Since the war began in October 2001, the United States has spent nearly $1 trillion and lost 2,280 American service-members, mainly to attacks at the hands of the Taliban. U.S. troops have also suffered nearly 20,440 injuries in the ongoing conflict.

In the first speech by a NATO chief to a joint session of the U.S. Congress, Stoltenberg told American lawmakers on Wednesday that the alliance supports the Trump administration’s efforts to find a peaceful solution to the crisis.

He stressed that NATO does not intend to say in Afghanistan “forever,” adding that when the time comes, the alliance and the United States will leave together.
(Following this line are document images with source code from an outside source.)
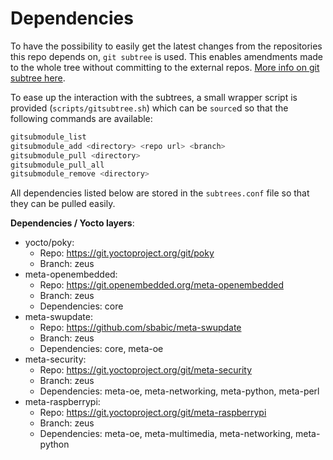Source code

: # Dependencies

To have the possibility to easily get the latest changes from the repositories this repo depends on, 
`git subtree` is used. This enables amendments made to the whole tree without committing to the 
external repos. [More info on git subtree here](https://www.netways.de/blog/2016/01/14/working-with-git-subtree/).

To ease up the interaction with the subtrees, a small wrapper script is provided (`scripts/gitsubtree.sh`) 
which can be `source`d so that the following commands are available:

```bash
gitsubmodule_list
gitsubmodule_add <directory> <repo url> <branch>
gitsubmodule_pull <directory>
gitsubmodule_pull_all
gitsubmodule_remove <directory>
```

All dependencies listed below are stored in the `subtrees.conf` file so that they can be pulled easily.

**Dependencies / Yocto layers**:

- yocto/poky: 
  - Repo: https://git.yoctoproject.org/git/poky
  - Branch: zeus
- meta-openembedded:
  - Repo: https://git.openembedded.org/meta-openembedded
  - Branch: zeus 
  - Dependencies: core
- meta-swupdate: 
  - Repo: https://github.com/sbabic/meta-swupdate 
  - Branch: zeus
  - Dependencies: core, meta-oe
- meta-security:
  - Repo: https://git.yoctoproject.org/git/meta-security
  - Branch: zeus
  - Dependencies: meta-oe, meta-networking, meta-python, meta-perl
- meta-raspberrypi:
  - Repo: https://git.yoctoproject.org/git/meta-raspberrypi
  - Branch: zeus 
  - Dependencies: meta-oe, meta-multimedia, meta-networking, meta-python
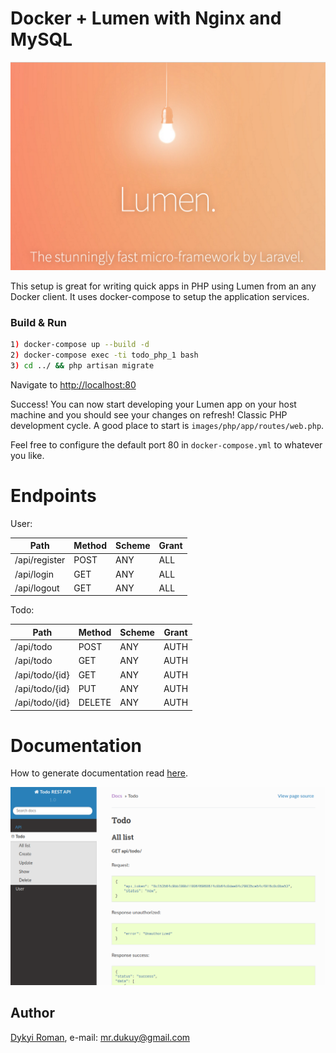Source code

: # Docker + Lumen with Nginx and MySQL

![image](Lumen_splash.png)

This setup is great for writing quick apps in PHP using Lumen from an any Docker client. It uses docker-compose to setup the application services.

### Build & Run

```bash
1) docker-compose up --build -d
2) docker-compose exec -ti todo_php_1 bash
3) cd ../ && php artisan migrate
```
Navigate to [http://localhost:80](http://localhost:80) 

Success! You can now start developing your Lumen app on your host machine and you should see your changes on refresh! Classic PHP development cycle. A good place to start is `images/php/app/routes/web.php`.

Feel free to configure the default port 80 in `docker-compose.yml` to whatever you like.

# Endpoints

User:

| Path           | Method | Scheme | Grant |
| -------------  | ------ | ------ | ----- |
| /api/register  | POST   | ANY    | ALL   |
| /api/login     | GET    | ANY    | ALL   |
| /api/logout    | GET    | ANY    | ALL   |

Todo:

| Path           | Method | Scheme | Grant |
| -------------  | ------ | ------ | ----- |
| /api/todo      | POST   | ANY    | AUTH  |
| /api/todo      | GET    | ANY    | AUTH  |
| /api/todo/{id} | GET    | ANY    | AUTH  |
| /api/todo/{id} | PUT    | ANY    | AUTH  |
| /api/todo/{id} | DELETE | ANY    | AUTH  |

# Documentation

How to generate documentation read [here](docs/README.md).

![image](doc_image.png)


## Author
[Dykyi Roman](https://www.linkedin.com/in/roman-dykyi-43428543/), e-mail: [mr.dukuy@gmail.com](mailto:mr.dukuy@gmail.com)

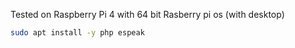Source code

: Tested on Raspberry Pi 4 with 64 bit Rasberry pi os (with desktop)

```bash 
sudo apt install -y php espeak
```

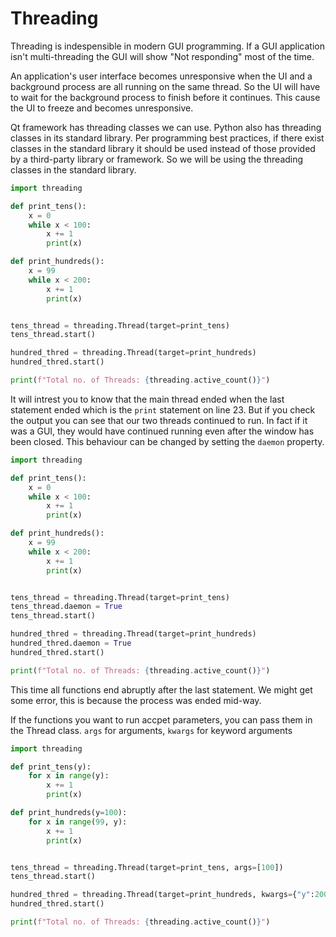 # Threading

Threading is indespensible in modern GUI programming. If a GUI application isn't multi-threading the GUI will show "Not responding" most of the time.

An application's user interface becomes unresponsive when the UI and a background process are all running on the same thread. So the UI will  have to wait for the background process to finish before it continues. This cause the UI to freeze and becomes unresponsive.

Qt framework has threading classes we can use. Python also has threading classes in its standard library. Per programming best practices, if there exist classes in the standard library it should be used instead of those provided by a third-party library or framework. So we will be using the threading classes in the standard library.



```python
import threading

def print_tens():
    x = 0
    while x < 100:
        x += 1
        print(x)

def print_hundreds():
    x = 99
    while x < 200:
        x += 1
        print(x)


tens_thread = threading.Thread(target=print_tens)
tens_thread.start()

hundred_thred = threading.Thread(target=print_hundreds)
hundred_thred.start()

print(f"Total no. of Threads: {threading.active_count()}")

```

It will intrest you to know that the main thread ended when the last statement ended which is the `print` statement on line 23. But if you check the output you can see that our two threads continued to run. In fact if it was a GUI, they would have continued running even after the window has been closed. This behaviour can be changed by setting the `daemon` property.



```python
import threading

def print_tens():
    x = 0
    while x < 100:
        x += 1
        print(x)

def print_hundreds():
    x = 99
    while x < 200:
        x += 1
        print(x)


tens_thread = threading.Thread(target=print_tens)
tens_thread.daemon = True
tens_thread.start()

hundred_thred = threading.Thread(target=print_hundreds)
hundred_thred.daemon = True
hundred_thred.start()

print(f"Total no. of Threads: {threading.active_count()}")

```

This time all functions end abruptly after the last statement. We might get some error, this is because the process was ended mid-way.

If the functions you want to run accpet parameters, you can pass them in the Thread class. `args` for arguments, `kwargs` for keyword arguments

```python
import threading

def print_tens(y):
    for x in range(y):
        x += 1
        print(x)

def print_hundreds(y=100):
    for x in range(99, y):
        x += 1
        print(x)


tens_thread = threading.Thread(target=print_tens, args=[100])
tens_thread.start()

hundred_thred = threading.Thread(target=print_hundreds, kwargs={"y":200})
hundred_thred.start()

print(f"Total no. of Threads: {threading.active_count()}")

```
The Taliban’s reluctance to allow Kabul to participate in the ongoing peace negotiations despite U.S. insistence that the process is owned and led by the Afghan government has surfaced as the main point of contention among negotiators.

Taliban narco-jihadis claim the will only negotiate with the Afghan government, which they consider to be an American “puppet,” when foreign forces leave the war-ravaged country.

On Tuesday, Afghan President Ashraf Ghani declared that Kabul has conditions for peace, adding that Afghans will set the limits for talks, TOLO News reports.

“The peace talks are without conditions but peace has conditions and the Afghan nation will set the limits for the talks. It will not be acceptable for us if there is pressure on us to act illegally,” Ghani said.

Peace negotiations yielded two draft agreements last month — the eventual withdrawal of American troops and assurances by the Taliban that Afghanistan will not serve as a sanctuary for terrorists seeking to attack the United States.

Trump’s Pentagon has reportedly offered to pull American troops out of Afghanistan within three to five years, but Taliban terrorists insist foreign troops must leave in months.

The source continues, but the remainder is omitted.